# Bran Flakes?



## dannw

I currently have bran flakes for my breakfast (which I enjoy), but having reading here oats seem to be the way to go.

so my question is are bran flakes good for you as a healthy diet or should i swap to oats?

thanks danny


----------



## Ash1981

dannw said:


> I currently have bran flakes for my breakfast (which I enjoy), but having reading here oats seem to be the way to go.
> 
> so my question is are bran flakes good for you as a healthy diet or should i swap to oats?
> 
> thanks danny


Oats all day long mate


----------



## Tomo1984

oats


----------



## whackedout

I am guessing the oats are a better source of energy than the bran flakes. The bran might be a better source of fibre.


----------



## rs007

I like the bran flakes too mate, especially with ice cold FF milk.
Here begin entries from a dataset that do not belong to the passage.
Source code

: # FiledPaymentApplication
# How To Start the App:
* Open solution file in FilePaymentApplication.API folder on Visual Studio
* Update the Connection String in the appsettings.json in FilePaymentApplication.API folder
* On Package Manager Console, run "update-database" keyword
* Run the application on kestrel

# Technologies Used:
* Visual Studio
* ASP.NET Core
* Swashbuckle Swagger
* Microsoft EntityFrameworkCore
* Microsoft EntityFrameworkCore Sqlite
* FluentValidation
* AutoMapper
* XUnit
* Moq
Oats are superb though, and without sounding like a snob, recently I have noticed the sheer difference in taste and texture between the sh1tty cheap ones, and the slighly more expensive ones, worth the extra in my opinion. Asda have these ones on offer just now, come in a dark blue box, its Asda brand but from their "extra special" range - the oats are massive and next to no powdery stuff, I eat them straight from the box!
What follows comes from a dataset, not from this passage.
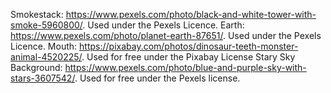 

Smokestack: https://www.pexels.com/photo/black-and-white-tower-with-smoke-5960800/. Used under the Pexels Licence.
Earth: https://www.pexels.com/photo/planet-earth-87651/. Used under the Pexels Licence.
Mouth: https://pixabay.com/photos/dinosaur-teeth-monster-animal-4520225/. Used for free under the Pixabay License 
Stary Sky Background: https://www.pexels.com/photo/blue-and-purple-sky-with-stars-3607542/. Used for free under the Pexels license.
Nothing to stop you mixing? This is essentially what muesli is, and in fact you could make yourself an awesome taylor made mix, bran flakes, jumbo oats, crushed nuts, raisins - choices are endless.

Dried banana chips mmmmm

:lol:


----------



## dannw

rs007 said:


> I like the bran flakes too mate, especially with ice cold FF milk.
> 
> Oats are superb though, and without sounding like a snob, recently I have noticed the sheer difference in taste and texture between the sh1tty cheap ones, and the slighly more expensive ones, worth the extra in my opinion. Asda have these ones on offer just now, come in a dark blue box, its Asda brand but from their "extra special" range - the oats are massive and next to no powdery stuff, I eat them straight from the box!
> 
> Nothing to stop you mixing? This is essentially what muesli is, and in fact you could make yourself an awesome taylor made mix, bran flakes, jumbo oats, crushed nuts, raisins - choices are endless.
> 
> Dried banana chips mmmmm
> 
> :lol:


Thanks mate, the ones I got from asda are really nice but they come with loads of dried raisins, are the raisins OK to eat or should I remove them as they are full of sugar?


----------



## Bri

rs007 said:


> I like the bran flakes too mate, especially with ice cold FF milk.
> 
> Oats are superb though, and without sounding like a snob, recently I have noticed the sheer difference in taste and texture between the sh1tty cheap ones, and the slighly more expensive ones, worth the extra in my opinion. Asda have these ones on offer just now, come in a dark blue box, its Asda brand but from their "extra special" range - the oats are massive and next to no powdery stuff, I eat them straight from the box!
> 
> Nothing to stop you mixing? This is essentially what muesli is, and in fact you could make yourself an awesome taylor made mix, bran flakes, jumbo oats, crushed nuts, raisins - choices are endless.
> 
> Dried banana chips mmmmm
> 
> :lol:


Blatantly doin that!


----------



## rs007

dannw said:


> Thanks mate, the ones I got from asda are really nice but they come with loads of dried raisins, are the raisins OK to eat or should I remove them as they are full of sugar?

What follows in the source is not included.